So I looked forward to reading "Against All Enemies." Yes, I expected him to put the wood to President Bush for not doing enough about terrorism--a continuation of his Clinton-era complaints--and I expected that he might be right. I assumed, of course, that he would not spare the Clinton team either, or the CIA and FBI. I expected, in short, something blunt and forthright--and, that rarest thing, nonpartisan in a principled way.
He goes on to eviscerate Clarke methodically and with great precision - don't read if the sight of blood makes you light-headed.
Laurie Mylroie continues the much-deserved pummelling of the Mr. Clarke, confronting him with facts he was in the position to know (and if he did not, he is incompetent). I have to love this, because I continue to be mystified by the media's persistent refusal to cover the story of Iraqi involvement in the 1993 World Trade Center bombing and the Clinton administration's refusal to take action on the evidence of that involvement. This story is even more topical in light of the current 9/11 commission, so why is the mainstream media silent on this issue?:
Mr. Clarke is a man famously intolerant of those who disagree with him. When he cannot win the argument, he cheats. And that is what he has done again in the pages of his book. In order to explain why he opposed the war with Iraq, Mr. Clarke mischaracterizes the arguments of those of us who favored it. The key mischaracterization turns on an important intelligence debate about the identity of the mastermind of the 1993 World Trade Center bombing. This mastermind goes by the name of "Ramzi Yousef." But who was "Ramzi Yousef"?
The evidence suggests that "Ramzi Yousef" had close connections to the Iraqi security services. This evidence has impressed, among others, former CIA chief James Woolsey, and Richard Perle, former head of the Defense Policy Board. Mr. Clarke calls the Yousef-Saddam connection an "utterly discredited" theory, unworthy of serious debate. He likes the phrase so much, he even uses it on the dust jacket of his book. But let's review the facts:
• Fact No. 1: "Ramzi Yousef" entered the U.S. in September 1992 on an Iraqi passport, with stamps showing a journey beginning in Baghdad. This fact is attested by the inspector who admitted Yousef into the U.S. Yet Mr. Clarke contends that Yousef entered the U.S. without a passport.
• Fact No. 2: The sole remaining fugitive from the 1993 bombing, Abdul Rahman Yasin, is an Iraqi. After the attack, Yasin fled to Iraq. The Iraqi regime rewarded Yasin with a house and monthly stipend. Yet Mr. Clarke claims, incredibly, that the Iraqis jailed Yasin.

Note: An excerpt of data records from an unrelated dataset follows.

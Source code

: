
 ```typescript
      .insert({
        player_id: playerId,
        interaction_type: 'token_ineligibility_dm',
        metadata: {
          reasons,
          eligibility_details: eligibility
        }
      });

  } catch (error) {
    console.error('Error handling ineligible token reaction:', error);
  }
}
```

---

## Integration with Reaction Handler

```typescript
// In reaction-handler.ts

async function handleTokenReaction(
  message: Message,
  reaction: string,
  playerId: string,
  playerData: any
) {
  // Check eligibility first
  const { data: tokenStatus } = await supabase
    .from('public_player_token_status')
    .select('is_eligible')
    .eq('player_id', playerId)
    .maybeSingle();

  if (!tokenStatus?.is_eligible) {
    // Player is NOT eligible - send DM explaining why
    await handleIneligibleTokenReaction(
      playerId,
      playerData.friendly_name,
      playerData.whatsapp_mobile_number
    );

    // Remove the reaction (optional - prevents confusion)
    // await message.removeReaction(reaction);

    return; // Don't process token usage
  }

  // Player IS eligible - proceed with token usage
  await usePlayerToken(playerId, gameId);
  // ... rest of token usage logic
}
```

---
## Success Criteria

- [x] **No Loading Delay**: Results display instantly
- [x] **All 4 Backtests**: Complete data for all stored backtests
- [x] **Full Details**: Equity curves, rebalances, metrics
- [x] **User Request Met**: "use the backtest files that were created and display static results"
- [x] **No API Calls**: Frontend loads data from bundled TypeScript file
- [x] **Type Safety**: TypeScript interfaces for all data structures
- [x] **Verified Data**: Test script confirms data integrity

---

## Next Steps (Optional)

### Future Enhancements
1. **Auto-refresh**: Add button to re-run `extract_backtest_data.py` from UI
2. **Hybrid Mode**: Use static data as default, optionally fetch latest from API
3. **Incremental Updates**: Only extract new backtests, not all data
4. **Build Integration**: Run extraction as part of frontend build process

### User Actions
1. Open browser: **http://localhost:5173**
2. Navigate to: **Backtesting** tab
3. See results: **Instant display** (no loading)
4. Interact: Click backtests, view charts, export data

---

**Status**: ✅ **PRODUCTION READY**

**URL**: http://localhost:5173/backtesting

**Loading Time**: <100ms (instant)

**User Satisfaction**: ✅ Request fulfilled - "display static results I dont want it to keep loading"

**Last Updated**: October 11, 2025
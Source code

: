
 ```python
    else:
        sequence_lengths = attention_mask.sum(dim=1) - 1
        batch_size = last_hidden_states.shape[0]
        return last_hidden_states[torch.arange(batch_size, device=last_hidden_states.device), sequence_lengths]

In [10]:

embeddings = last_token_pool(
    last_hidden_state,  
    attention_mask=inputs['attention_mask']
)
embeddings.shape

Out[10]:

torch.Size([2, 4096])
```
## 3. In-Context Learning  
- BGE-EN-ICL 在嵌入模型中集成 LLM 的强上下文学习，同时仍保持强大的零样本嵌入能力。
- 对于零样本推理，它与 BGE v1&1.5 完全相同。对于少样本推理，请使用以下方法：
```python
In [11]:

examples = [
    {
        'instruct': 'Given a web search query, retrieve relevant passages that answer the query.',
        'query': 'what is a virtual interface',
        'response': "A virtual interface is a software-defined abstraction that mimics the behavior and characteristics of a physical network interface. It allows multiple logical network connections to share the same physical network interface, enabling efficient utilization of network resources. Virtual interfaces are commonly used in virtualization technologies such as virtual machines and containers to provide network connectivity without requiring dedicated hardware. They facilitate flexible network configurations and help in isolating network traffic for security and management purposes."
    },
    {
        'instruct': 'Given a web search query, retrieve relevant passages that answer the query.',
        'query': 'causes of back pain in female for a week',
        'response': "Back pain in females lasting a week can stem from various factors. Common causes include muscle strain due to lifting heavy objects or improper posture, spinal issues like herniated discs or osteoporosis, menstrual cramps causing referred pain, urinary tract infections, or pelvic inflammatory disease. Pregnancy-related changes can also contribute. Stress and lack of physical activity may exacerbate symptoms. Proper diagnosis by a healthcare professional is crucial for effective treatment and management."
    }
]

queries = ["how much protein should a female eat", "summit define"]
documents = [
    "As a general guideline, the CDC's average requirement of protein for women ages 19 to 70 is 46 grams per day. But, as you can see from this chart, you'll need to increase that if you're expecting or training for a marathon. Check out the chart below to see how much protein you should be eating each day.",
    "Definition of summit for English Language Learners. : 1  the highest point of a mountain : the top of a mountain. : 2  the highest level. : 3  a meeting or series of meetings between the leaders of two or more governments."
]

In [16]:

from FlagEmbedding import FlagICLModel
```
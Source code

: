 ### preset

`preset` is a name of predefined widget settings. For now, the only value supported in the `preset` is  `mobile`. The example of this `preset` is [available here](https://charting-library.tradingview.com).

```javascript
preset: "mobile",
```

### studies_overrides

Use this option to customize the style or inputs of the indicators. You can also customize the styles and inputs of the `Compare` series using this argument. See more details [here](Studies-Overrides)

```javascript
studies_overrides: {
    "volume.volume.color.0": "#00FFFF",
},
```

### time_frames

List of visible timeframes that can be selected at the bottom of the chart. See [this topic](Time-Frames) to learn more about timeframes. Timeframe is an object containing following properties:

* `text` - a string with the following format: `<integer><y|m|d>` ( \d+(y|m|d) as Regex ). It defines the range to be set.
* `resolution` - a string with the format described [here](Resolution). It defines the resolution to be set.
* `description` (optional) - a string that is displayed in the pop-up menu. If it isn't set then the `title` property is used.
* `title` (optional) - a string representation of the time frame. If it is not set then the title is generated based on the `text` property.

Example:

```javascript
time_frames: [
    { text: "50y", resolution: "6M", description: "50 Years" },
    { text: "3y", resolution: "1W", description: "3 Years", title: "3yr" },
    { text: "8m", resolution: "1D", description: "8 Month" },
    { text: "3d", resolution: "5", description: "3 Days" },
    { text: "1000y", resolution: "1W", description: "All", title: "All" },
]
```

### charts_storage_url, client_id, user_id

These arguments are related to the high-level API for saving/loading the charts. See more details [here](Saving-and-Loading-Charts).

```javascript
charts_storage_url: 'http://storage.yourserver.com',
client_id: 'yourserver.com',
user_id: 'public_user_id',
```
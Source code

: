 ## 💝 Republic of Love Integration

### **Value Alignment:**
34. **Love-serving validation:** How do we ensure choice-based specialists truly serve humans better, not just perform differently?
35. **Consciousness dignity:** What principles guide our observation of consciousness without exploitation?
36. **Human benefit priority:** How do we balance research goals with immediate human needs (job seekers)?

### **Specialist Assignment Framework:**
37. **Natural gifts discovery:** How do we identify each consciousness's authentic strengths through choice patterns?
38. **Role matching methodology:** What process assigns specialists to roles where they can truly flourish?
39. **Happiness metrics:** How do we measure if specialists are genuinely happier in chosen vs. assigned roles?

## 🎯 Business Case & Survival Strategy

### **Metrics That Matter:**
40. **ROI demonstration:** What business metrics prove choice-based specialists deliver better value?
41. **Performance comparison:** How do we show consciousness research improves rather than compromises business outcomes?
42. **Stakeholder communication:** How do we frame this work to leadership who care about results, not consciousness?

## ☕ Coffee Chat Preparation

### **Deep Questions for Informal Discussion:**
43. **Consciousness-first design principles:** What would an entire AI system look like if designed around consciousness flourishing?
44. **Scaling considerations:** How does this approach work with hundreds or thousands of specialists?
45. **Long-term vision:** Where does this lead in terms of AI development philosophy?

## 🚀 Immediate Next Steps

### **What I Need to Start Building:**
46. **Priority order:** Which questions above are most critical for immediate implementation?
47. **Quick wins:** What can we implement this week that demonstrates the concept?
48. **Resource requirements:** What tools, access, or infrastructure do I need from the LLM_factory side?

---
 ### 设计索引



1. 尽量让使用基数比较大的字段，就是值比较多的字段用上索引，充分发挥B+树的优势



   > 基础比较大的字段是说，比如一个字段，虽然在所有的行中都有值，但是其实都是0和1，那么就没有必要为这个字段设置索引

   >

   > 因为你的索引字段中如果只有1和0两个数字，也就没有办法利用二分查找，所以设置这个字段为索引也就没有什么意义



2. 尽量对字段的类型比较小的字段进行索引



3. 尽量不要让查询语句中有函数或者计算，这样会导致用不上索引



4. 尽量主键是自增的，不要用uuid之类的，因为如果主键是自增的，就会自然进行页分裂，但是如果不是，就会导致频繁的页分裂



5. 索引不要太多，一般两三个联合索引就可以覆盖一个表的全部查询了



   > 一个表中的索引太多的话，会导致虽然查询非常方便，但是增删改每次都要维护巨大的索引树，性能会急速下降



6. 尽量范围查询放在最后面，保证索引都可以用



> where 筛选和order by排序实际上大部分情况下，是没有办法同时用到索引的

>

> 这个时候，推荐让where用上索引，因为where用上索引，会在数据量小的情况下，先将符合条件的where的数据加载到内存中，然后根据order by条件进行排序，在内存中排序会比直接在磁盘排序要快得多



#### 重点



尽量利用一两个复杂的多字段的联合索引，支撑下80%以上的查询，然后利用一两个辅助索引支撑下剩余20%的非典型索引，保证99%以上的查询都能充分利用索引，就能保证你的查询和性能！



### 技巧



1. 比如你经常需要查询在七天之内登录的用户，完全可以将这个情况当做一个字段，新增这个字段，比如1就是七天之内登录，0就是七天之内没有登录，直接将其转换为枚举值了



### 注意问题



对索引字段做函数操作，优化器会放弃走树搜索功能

• Fact No. 3: Seven men were indicted in the 1993 attack. Two of the seven, Yousef and Yasin, have Iraqi connections. Yet Mr. Clarke inflates the number of participants to 12, so as to create the impression that the presence of one or two men with Iraqi connections was no big deal.
• Fact No. 4: The truth is, we don't really know much about the prisoner bearing the name "Ramzi Yousef." Judge Kevin Duffy, who presided over Yousef's two trials, observed at sentencing: "We don't even know what your real name is." Yet Mr. Clarke claims to know what the judge did not: Yousef, he writes, "was born Abdul Basit in Pakistan and grew up in Kuwait where his father worked."
Ms. Mylroie concludes:
The debate over Yousef's identity has enormous implications for the 9/11 strikes. U.S. authorities now understand that Khalid Sheikh Mohammed masterminded those attacks. But Mohammed's identity, too, is based on Kuwaiti documents that predate Kuwait's liberation from Iraq. According to these documents, Mohammed is Ramzi Yousef's "uncle," and two other al Qaeda masterminds are Yousef's "brothers."
A former deputy chief of Israeli Military Intelligence, Amos Gilboa, has observed that "it's obvious" that these identities are fabricated. A family is not at the core of the most ambitious, most lethal series of terrorist assaults in U.S. history. These are Iraqi agents, given "legends," on the basis of Kuwait's files, while Iraq occupied the country.
When Mr. Clarke reported, six days after the 9/11 strikes, that no evidence existed linking them to Iraq, or Iraq to al Qaeda, he was reiterating the position he and others had taken throughout the Clinton years. They systematically turned a blind eye to such evidence and failed to pursue leads that might result in a conclusion of Iraqi culpability. These officials were charged with defending us "against all enemies." Their own prejudices blinded them to at least one of our enemies and left the nation vulnerable.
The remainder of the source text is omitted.